New Whole Foods not opposed by all

“Nob Hill neighbors rally to stop another proposed chain store,” The City, Jan. 22
“San Francisco may expand chain story ban to Polk Street neighborhood,” The City, Feb. 8
New Whole Foods store not opposed by all

As a long-term resident of Nob Hill, I am baffled why anyone living in this neighborhood would oppose a Whole Foods taking over the vacant Lombardi Sports building at Jackson and Polk streets. The nearest supermarket, Traders Joe’s at California and Hyde, is so popular that during busy hours, the lines stretch all the way to the back of the store and beyond. It takes almost half an hour to reach the cashier.

Your front-page story unnecessarily clouds the issue with its headline “Nob Hill neighbors rally to stop another proposed chain store” followed by the sentence, “Nob Hill business groups are once again banding together to try to stop a ‘big box retail’ establishment from opening …”

Who is opposed? The neighbors or the businesses? Of course, the two nearby Walgreens and CVS and Trader Joe’s — because they all sell food. No surprise that local business organizations want to build housing on the site instead. That would bring more customers and less competition.

Polk Street already suffers from too many shuttered businesses, including Radio Shack, the Big Apple Supermarket, the large Town School shop kitty-corner from Lombardi’s and City Discount on Polk, all of which closed in the last two years.

Please, let’s have another store. I don’t care if it sells moon rocks — anything but more housing in this crowded and underserved neighborhood.

Max Millard
San Francisco

Choosing for ourselves

Why can’t neighborhoods decide what businesses are appropriate? Supervisor Peskin, along with outspoken special interests, has decided the Upper Polk Street neighborhood can’t have a Whole Foods 365 store.

If you travel east on Polk, from the location in question, including a half a dozen blocks either side, you will run out of land without finding a supermarket. Your only choices to buy food are at corner stores or a health food store. All are quite expensive and have limited options. Do we not deserve a reasonable place to buy groceries in walking distance?

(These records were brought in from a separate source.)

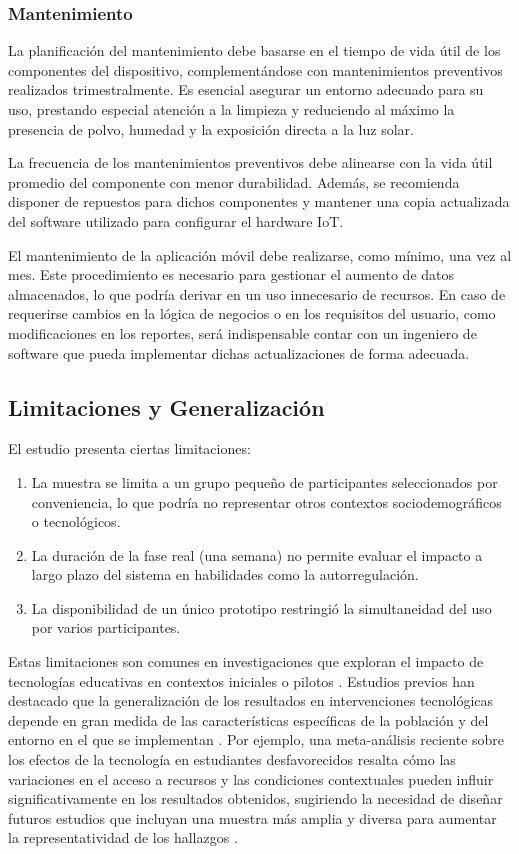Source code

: 			\subsubsection{Mantenimiento}		
				La planificación del mantenimiento debe basarse en el tiempo de vida útil de los componentes del dispositivo, complementándose con mantenimientos preventivos realizados trimestralmente. Es esencial asegurar un entorno adecuado para su uso, prestando especial atención a la limpieza y reduciendo al máximo la presencia de polvo, humedad y la exposición directa a la luz solar.
				
				La frecuencia de los mantenimientos preventivos debe alinearse con la vida útil promedio del componente con menor durabilidad. Además, se recomienda disponer de repuestos para dichos componentes y mantener una copia actualizada del software utilizado para configurar el hardware IoT.
				
				El mantenimiento de la aplicación móvil debe realizarse, como mínimo, una vez al mes. Este procedimiento es necesario para gestionar el aumento de datos almacenados, lo que podría derivar en un uso innecesario de recursos. En caso de requerirse cambios en la lógica de negocios o en los requisitos del usuario, como modificaciones en los reportes, será indispensable contar con un ingeniero de software que pueda implementar dichas actualizaciones de forma adecuada.
				
		\subsection{Limitaciones y Generalización}
			El estudio presenta ciertas limitaciones:
			
			\begin{enumerate}
				\item La muestra se limita a un grupo pequeño de participantes seleccionados por conveniencia, lo que podría no representar otros contextos sociodemográficos o tecnológicos.
				\item La duración de la fase real (una semana) no permite evaluar el impacto a largo plazo del sistema en habilidades como la autorregulación.
				\item La disponibilidad de un único prototipo restringió la simultaneidad del uso por varios participantes.
			\end{enumerate}
			
			Estas limitaciones son comunes en investigaciones que exploran el impacto de tecnologías educativas en contextos iniciales o pilotos \citep{Gregg2021Promissing,Jonsson2004Appropriating}. Estudios previos han destacado que la generalización de los resultados en intervenciones tecnológicas depende en gran medida de las características específicas de la población y del entorno en el que se implementan \citep{Song2013Development}. Por ejemplo, una meta-análisis reciente sobre los efectos de la tecnología en estudiantes desfavorecidos resalta cómo las variaciones en el acceso a recursos y las condiciones contextuales pueden influir significativamente en los resultados obtenidos, sugiriendo la necesidad de diseñar futuros estudios que incluyan una muestra más amplia y diversa para aumentar la representatividad de los hallazgos \citep{DiPietro2025Meta}.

I appreciate the need to maintain the character of our unique neighborhoods, but working-class people need to shop for groceries close to home without emptying their wallet.

Ironically, the one neighborhood that every tourist visits, that should retain local charm, has had a mushrooming of franchise stores and restaurants under Peskin’s watch. That is Fisherman’s Wharf, and it is an embarrassment.

Tim Donnelly
San Francisco

Existing markets are enough

Middle Polk and Nob Hill are well-served by existing markets, such as LeBeau and Trader Joe’s, with excellent transit access to four Safeways, if the latter is your choice.

San Francisco is a compact city with “world class public transit,” according to Walk Score. Walk, get on a bus or ride your bicycle to the grocery store of your choice. It doesn’t need to be at Polk and Pacific.